August 16, 2009

ROBIN GIVHAN sneers at the dress of Town Hall protesters, thus underscoring the press’s identification with the rulers rather than with the ruled. There was a time when journalists were badly-dressed working stiffs, rather than upper-middle-class strivers putting on airs. That time is long past. But — since although she’s a snob she’s sometimes an insightful one — she nonetheless hits upon a key insight: “Washington’s power brokers have suited up to underscore their authority and the seriousness of the subject matter. And bully for them. But their attire also says: I am the boss of you. All those howling citizens — in their T-shirts and ball caps and baggy shorts — are saying: No, you’re not.”

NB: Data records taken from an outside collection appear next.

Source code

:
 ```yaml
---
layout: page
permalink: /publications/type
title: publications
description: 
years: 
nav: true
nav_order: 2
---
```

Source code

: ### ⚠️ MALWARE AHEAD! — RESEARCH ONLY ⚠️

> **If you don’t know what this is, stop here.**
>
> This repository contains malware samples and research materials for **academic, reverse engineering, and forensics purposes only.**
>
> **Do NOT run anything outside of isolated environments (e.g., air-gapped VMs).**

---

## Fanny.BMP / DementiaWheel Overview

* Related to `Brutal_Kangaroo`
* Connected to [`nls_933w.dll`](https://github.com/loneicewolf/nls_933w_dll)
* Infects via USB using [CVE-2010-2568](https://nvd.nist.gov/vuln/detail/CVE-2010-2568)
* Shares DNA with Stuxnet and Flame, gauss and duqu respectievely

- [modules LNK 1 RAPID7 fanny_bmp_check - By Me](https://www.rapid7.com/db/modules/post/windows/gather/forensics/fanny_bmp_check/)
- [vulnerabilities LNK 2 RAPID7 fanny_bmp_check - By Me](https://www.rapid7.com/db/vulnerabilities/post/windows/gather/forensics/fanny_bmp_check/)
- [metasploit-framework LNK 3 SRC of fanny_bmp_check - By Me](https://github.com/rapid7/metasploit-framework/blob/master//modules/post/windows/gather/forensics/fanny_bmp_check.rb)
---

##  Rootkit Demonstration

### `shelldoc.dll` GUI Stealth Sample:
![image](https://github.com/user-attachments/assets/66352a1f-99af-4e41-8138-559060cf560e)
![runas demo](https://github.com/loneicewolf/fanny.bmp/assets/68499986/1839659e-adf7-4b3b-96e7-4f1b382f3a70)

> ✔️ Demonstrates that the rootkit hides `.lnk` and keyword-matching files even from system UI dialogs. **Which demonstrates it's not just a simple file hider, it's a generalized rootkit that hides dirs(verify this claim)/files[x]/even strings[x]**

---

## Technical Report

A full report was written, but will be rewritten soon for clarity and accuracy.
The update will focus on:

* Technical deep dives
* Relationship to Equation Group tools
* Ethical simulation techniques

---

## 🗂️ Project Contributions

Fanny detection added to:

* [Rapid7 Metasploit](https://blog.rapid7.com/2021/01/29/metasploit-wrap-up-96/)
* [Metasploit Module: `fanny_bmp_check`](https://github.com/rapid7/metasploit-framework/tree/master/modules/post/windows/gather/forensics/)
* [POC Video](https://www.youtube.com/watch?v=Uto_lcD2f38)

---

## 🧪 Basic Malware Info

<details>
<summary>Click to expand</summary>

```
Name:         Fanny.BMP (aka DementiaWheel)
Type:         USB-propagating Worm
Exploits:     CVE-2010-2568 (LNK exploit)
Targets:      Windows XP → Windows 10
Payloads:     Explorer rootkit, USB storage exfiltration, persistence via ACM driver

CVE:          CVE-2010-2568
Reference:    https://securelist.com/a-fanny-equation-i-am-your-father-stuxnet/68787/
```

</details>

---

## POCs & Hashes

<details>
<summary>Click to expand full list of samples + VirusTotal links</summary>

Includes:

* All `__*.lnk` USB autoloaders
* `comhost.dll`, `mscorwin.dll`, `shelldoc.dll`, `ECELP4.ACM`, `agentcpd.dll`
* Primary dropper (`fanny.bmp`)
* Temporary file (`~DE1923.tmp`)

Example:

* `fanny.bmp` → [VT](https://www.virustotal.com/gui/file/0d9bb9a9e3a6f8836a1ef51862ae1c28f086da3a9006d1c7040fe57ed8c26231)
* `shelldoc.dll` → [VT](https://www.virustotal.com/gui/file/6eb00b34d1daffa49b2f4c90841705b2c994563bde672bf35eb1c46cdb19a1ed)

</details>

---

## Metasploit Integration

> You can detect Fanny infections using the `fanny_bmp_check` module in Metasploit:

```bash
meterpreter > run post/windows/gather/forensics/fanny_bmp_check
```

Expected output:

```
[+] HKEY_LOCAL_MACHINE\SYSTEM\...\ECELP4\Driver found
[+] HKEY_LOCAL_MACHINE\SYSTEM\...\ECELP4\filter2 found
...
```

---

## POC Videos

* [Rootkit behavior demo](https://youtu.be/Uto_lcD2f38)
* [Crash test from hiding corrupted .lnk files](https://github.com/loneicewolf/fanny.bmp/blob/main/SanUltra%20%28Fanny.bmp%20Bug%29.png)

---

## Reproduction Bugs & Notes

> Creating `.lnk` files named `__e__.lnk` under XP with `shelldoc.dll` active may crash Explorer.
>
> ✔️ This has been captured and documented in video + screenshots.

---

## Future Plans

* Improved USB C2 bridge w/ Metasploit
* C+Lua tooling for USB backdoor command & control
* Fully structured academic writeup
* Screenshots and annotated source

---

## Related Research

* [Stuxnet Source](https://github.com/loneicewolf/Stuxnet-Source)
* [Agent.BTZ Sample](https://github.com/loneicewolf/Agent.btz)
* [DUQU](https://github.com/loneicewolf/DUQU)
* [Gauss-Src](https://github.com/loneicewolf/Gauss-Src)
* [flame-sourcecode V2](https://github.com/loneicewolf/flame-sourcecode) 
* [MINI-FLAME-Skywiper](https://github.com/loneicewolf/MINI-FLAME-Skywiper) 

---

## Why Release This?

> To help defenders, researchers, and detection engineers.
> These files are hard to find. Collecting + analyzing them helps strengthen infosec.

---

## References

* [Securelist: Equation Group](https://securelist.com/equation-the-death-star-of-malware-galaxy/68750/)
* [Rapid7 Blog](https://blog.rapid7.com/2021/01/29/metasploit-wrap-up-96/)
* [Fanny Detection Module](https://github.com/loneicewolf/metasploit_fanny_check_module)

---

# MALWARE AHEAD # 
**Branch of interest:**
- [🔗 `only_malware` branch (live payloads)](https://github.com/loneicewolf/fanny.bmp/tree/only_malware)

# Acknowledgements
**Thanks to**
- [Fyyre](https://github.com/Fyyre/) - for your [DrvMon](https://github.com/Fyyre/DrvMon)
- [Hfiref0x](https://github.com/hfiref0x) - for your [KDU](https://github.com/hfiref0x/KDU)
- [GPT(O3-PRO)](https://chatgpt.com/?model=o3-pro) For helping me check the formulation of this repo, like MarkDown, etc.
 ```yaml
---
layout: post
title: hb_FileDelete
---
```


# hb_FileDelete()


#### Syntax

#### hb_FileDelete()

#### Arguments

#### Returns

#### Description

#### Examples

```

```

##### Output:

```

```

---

UPDATE: Reader Thomas Prewitt writes:

The article by Robin Givhan in the Washington Post leads one to wonder, “What do I wear to a town hall event?’
Are protestors part of an astroturfed Brooks Brothers brigade, or are they unserious, ill-kempt, bloviating whiners?

Ms. Givhan’s commentary tells us more about Washington D.C. than it does about the Tea Party movement. The government-political-media establishment cannot seem to understand that their employers/customers are furious. This isn’t about a civil discourse; this is a really bad job review.

The people are hoppin’ mad and are trying to say, “We aren’t taking it anymore.” The recipients of this sentiment ignore it at their own peril.